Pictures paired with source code
────────────────────────────────────────

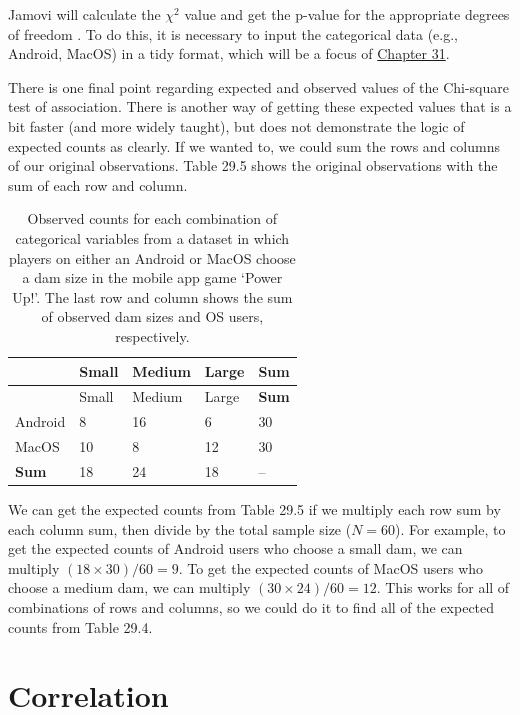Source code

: \documentclass[
  openany]{scrbook}
\begin{document}
Jamovi will calculate the \(\chi^{2}\) value and get the p-value for the appropriate degrees of freedom \citep{Jamovi2022}.
To do this, it is necessary to input the categorical data (e.g., Android, MacOS) in a tidy format, which will be a focus of \protect\hyperlink{Chapter_31}{Chapter 31}.

There is one final point regarding expected and observed values of the Chi-square test of association.
There is another way of getting these expected values that is a bit faster (and more widely taught), but does not demonstrate the logic of expected counts as clearly.
If we wanted to, we could sum the rows and columns of our original observations.
Table 29.5 shows the original observations with the sum of each row and column.

\begin{longtable}[]{@{}lllll@{}}
\caption{\label{tab:unnamed-chunk-124}Observed counts for each combination of categorical variables from a dataset in which players on either an Android or MacOS choose a dam size in the mobile app game `Power Up!'. The last row and column shows the sum of observed dam sizes and OS users, respectively.}\tabularnewline
\toprule
& Small & Medium & Large & \textbf{Sum} \\
\midrule
\endfirsthead
\toprule
& Small & Medium & Large & \textbf{Sum} \\
\midrule
\endhead
Android & 8 & 16 & 6 & 30 \\
MacOS & 10 & 8 & 12 & 30 \\
\textbf{Sum} & 18 & 24 & 18 & -- \\
\bottomrule
\end{longtable}

We can get the expected counts from Table 29.5 if we multiply each row sum by each column sum, then divide by the total sample size (\(N = 60\)).
For example, to get the expected counts of Android users who choose a small dam, we can multiply \((18 \times 30)/60 = 9\).
To get the expected counts of MacOS users who choose a medium dam, we can multiply \((30 \times 24)/60 = 12\).
This works for all of combinations of rows and columns, so we could do it to find all of the expected counts from Table 29.4.

\hypertarget{Chapter_30}{%
\chapter{Correlation}\label{Chapter_30}}
\end{document}
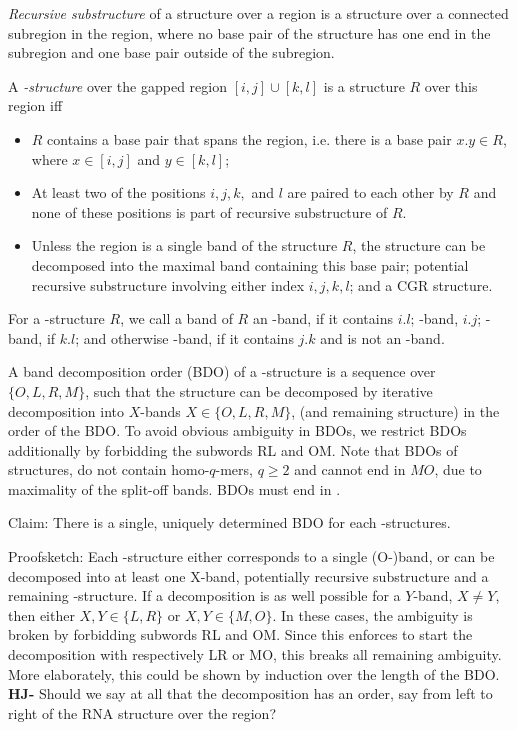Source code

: \documentclass[11pt]{article} %
\newcommand{\Ob}{\text{O}}
\newcommand{\Rb}{\text{R}}
\newcommand{\Lb}{\text{L}}
\newcommand{\Mb}{\text{M}}
\begin{document}
\emph{Recursive substructure} of a structure over a region is a structure over a connected subregion in the region, where no base pair of the structure has one end in the subregion and one base pair outside of the subregion.

A \emph{\CGR-structure} over the gapped region $[i,j]\cup[k,l]$ is a structure $R$ over this region iff
\begin{itemize}
  \item $R$ contains a base pair that spans the region, i.e. there is a base pair $x.y\in R$, where $x\in[i,j]$ and $y\in[k,l]$;
  \item At least two of the positions $i,j,k,$ and $l$ are paired to each other by $R$ and
    none of these positions is part of recursive substructure of $R$.
  \item Unless the region is a single band of the structure $R$, the structure 
    can be decomposed into the maximal band containing this base pair;
    potential recursive substructure involving either index $i,j,k,l$; 
    and a CGR structure.
\end{itemize}
For a \CGR-structure $R$, we call a band of $R$ an \Ob-band, if it contains $i.l$; \Lb-band, $i.j$; \Rb-band, if $k.l$; and otherwise \Mb-band, if it contains $j.k$ and is not an \Ob-band.

A band decomposition order (BDO) of a \CGR-structure is a sequence over $\{O,L,R,M\}$, such that the structure can be decomposed by iterative decomposition into $X$-bands $X \in \{O,L,R,M\}$, (and remaining structure) in the order of the BDO.
To avoid obvious ambiguity in BDOs, we restrict BDOs additionally by forbidding the subwords RL and OM. Note that BDOs of structures, do not contain homo-$q$-mers, $q\geq 2$ and cannot end in $MO$, due to maximality of the split-off bands. BDOs must end in \Ob{}.

Claim: There is a single, uniquely determined  BDO for each \CGR-structures.

Proofsketch: Each \CGR-structure either corresponds to a single (O-)band, or can be decomposed into at least one X-band, potentially recursive substructure and a remaining \CGR-structure. If a decomposition is as well possible for a $Y$-band, $X\neq Y$, then either $X,Y\in\{L,R\}$ or $X,Y\in\{M,O\}$. In these cases, the ambiguity is broken by forbidding subwords RL and OM. Since this enforces to start the decomposition with respectively LR or MO, this breaks all remaining ambiguity. More elaborately, this could be shown by induction over the length of the BDO.\\
\textbf{HJ-} Should we say at all that the decomposition has an order, say from left to right of the RNA structure over the region?
\end{document}
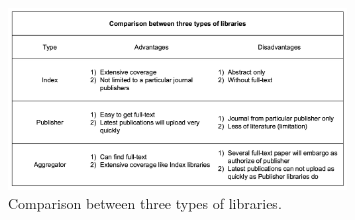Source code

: \begin{figure}[htb]
	\begin{center}
		\includegraphics[width=0.8\textwidth]{Wolverine_Background_Chart_1}
	\end{center}
	\caption{Comparison between three types of libraries.\label{WBC1}}
\end{figure}
\newpage

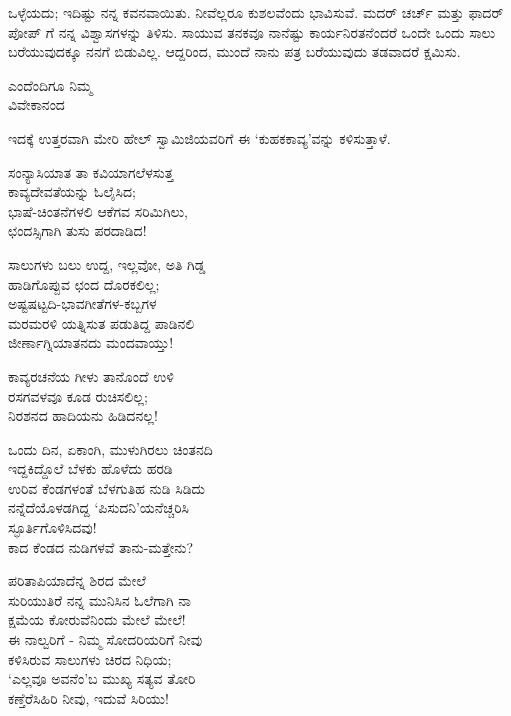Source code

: ಒಳ್ಳೆಯದು; ಇದಿಷ್ಟು ನನ್ನ ಕವನವಾಯಿತು. ನೀವೆಲ್ಲರೂ ಕುಶಲವೆಂದು ಭಾವಿಸುವೆ. ಮದರ್ ಚರ್ಚ್ ಮತ್ತು ಫಾದರ್ ಪೋಪ್ ಗೆ ನನ್ನ ವಿಶ್ವಾಸಗಳನ್ನು ತಿಳಿಸು. ಸಾಯುವ ತನಕವೂ ನಾನೆಷ್ಟು ಕಾರ್ಯನಿರತನೆಂದರೆ ಒಂದೇ ಒಂದು ಸಾಲು ಬರೆಯುವುದಕ್ಕೂ ನನಗೆ ಬಿಡುವಿಲ್ಲ. ಆದ್ದರಿಂದ, ಮುಂದೆ ನಾನು ಪತ್ರ ಬರೆಯುವುದು ತಡವಾದರೆ ಕ್ಷಮಿಸು.

\begin{flushright}
ಎಂದೆಂದಿಗೂ ನಿಮ್ಮ\\ವಿವೇಕಾನಂದ
\end{flushright}

ಇದಕ್ಕೆ ಉತ್ತರವಾಗಿ ಮೇರಿ ಹೇಲ್ ಸ್ವಾಮಿಜಿಯವರಿಗೆ ಈ ‘ಕುಹಕಕಾವ್ಯ’ವನ್ನು ಕಳಿಸುತ್ತಾಳೆ.

\begin{myquote}
ಸಂನ್ಯಾಸಿಯಾತ ತಾ ಕವಿಯಾಗಲೆಳಸುತ್ತ\\ಕಾವ್ಯದೇವತೆಯನ್ನು ಓಲೈಸಿದ;\\ಭಾಷೆ-ಚಿಂತನೆಗಳಲಿ ಆಕೆಗವ ಸರಿಮಿಗಿಲು,\\ಛಂದಸ್ಸಿಗಾಗಿ ತುಸು ಪರದಾಡಿದ!
\end{myquote}

\begin{myquote}
ಸಾಲುಗಳು ಬಲು ಉದ್ದ, ಇಲ್ಲವೋ, ಅತಿ ಗಿಡ್ಡ\\ಹಾಡಿಗೊಪ್ಪುವ ಛಂದ ದೊರಕಲಿಲ್ಲ;\\ಅಷ್ಟಷಟ್ಟದಿ-ಭಾವಗೀತೆಗಳ-ಕಬ್ಬಗಳ\\ಮರಮರಳಿ ಯತ್ನಿಸುತ ಪಡುತಿದ್ದ ಪಾಡಿನಲಿ\\ಜೀರ್ಣಾಗ್ನಿಯಾತನದು ಮಂದವಾಯ್ತು!
\end{myquote}

\begin{myquote}
ಕಾವ್ಯರಚನೆಯ ಗೀಳು ತಾನೊಂದೆ ಉಳಿ\\ರಸಗವಳವೂ ಕೂಡ ರುಚಿಸಲಿಲ್ಲ;\\ನಿರಶನದ ಹಾದಿಯನು ಹಿಡಿದನಲ್ಲ!
\end{myquote}

\begin{myquote}
ಒಂದು ದಿನ, ಏಕಾಂಗಿ, ಮುಳುಗಿರಲು ಚಿಂತನದಿ\\ಇದ್ದಕಿದ್ದೊಲೆ ಬೆಳಕು ಹೊಳೆದು ಹರಡಿ\\ಉರಿವ ಕೆಂಡಗಳಂತೆ ಬೆಳಗುತಿಹ ನುಡಿ ಸಿಡಿದು\\ನನ್ನೆದೆಯೊಳಡಗಿದ್ದ ‘ಪಿಸುದನಿ’ಯನೆಚ್ಚರಿಸಿ\\ಸ್ಫೂರ್ತಿಗೊಳಿಸಿದವು!\\ಕಾದ ಕೆಂಡದ ನುಡಿಗಳವೆ ತಾನು-ಮತ್ತೇನು?
\end{myquote}

\begin{myquote}
ಪರಿತಾಪಿಯಾದೆನ್ನ ಶಿರದ ಮೇಲೆ\\ಸುರಿಯುತಿರೆ ನನ್ನ ಮುನಿಸಿನ ಓಲೆಗಾಗಿ ನಾ\\ಕ್ಷಮೆಯ ಕೋರುವೆನಿಂದು ಮೇಲೆ ಮೇಲೆ!\\ಈ ನಾಲ್ವರಿಗೆ - ನಿಮ್ಮ ಸೋದರಿಯರಿಗೆ ನೀವು\\ಕಳಿಸಿರುವ ಸಾಲುಗಳು ಚಿರದ ನಿಧಿಯ;\\‘ಎಲ್ಲವೂ ಅವನೆಂ’ಬ ಮುಖ್ಯ ಸತ್ಯವ ತೋರಿ\\ಕಣ್ತೆರೆಸಿಹಿರಿ ನೀವು, ಇದುವೆ ಸಿರಿಯು!
\end{myquote}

────────────────────────────────────────

* **Exercise description**
For each line above that contains the word "values", make a copy.

* **Reply to the exercise**
There is one final point regarding expected and observed values of the Chi-square test of association.
There is another way of getting these expected values that is a bit faster (and more widely taught), but does not demonstrate the logic of expected counts as clearly.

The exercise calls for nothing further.